■ **EXERCISE INSTRUCTIONS**: From the data below, copy out every line in which the word "import" occurs.

[Document images with source code]
__________

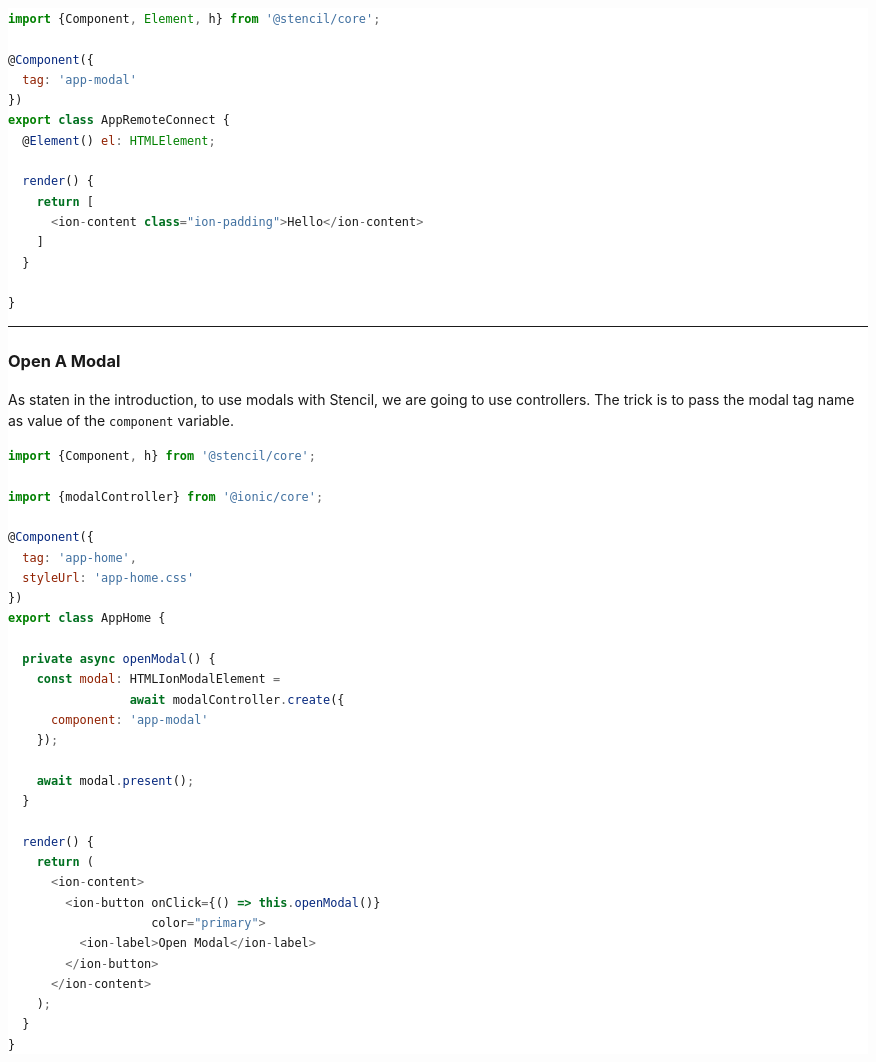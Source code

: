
 ```javascript
import {Component, Element, h} from '@stencil/core';

@Component({
  tag: 'app-modal'
})
export class AppRemoteConnect {
  @Element() el: HTMLElement;

  render() {
    return [
      <ion-content class="ion-padding">Hello</ion-content>
    ]
  }

}
```

*****

### Open A Modal

As staten in the introduction, to use modals with Stencil, we are going to use controllers. The trick is to pass the modal tag name as value of the `component` variable.

```javascript
import {Component, h} from '@stencil/core';

import {modalController} from '@ionic/core';

@Component({
  tag: 'app-home',
  styleUrl: 'app-home.css'
})
export class AppHome {

  private async openModal() {
    const modal: HTMLIonModalElement =
                 await modalController.create({
      component: 'app-modal'
    });

    await modal.present();
  }

  render() {
    return (
      <ion-content>
        <ion-button onClick={() => this.openModal()}
                    color="primary">
          <ion-label>Open Modal</ion-label>
        </ion-button>
      </ion-content>
    );
  }
}
```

__________

■ **RESPONSE TO THIS EXERCISE**:
import {Component, Element, h} from '@stencil/core';
import {Component, h} from '@stencil/core';
import {modalController} from '@ionic/core';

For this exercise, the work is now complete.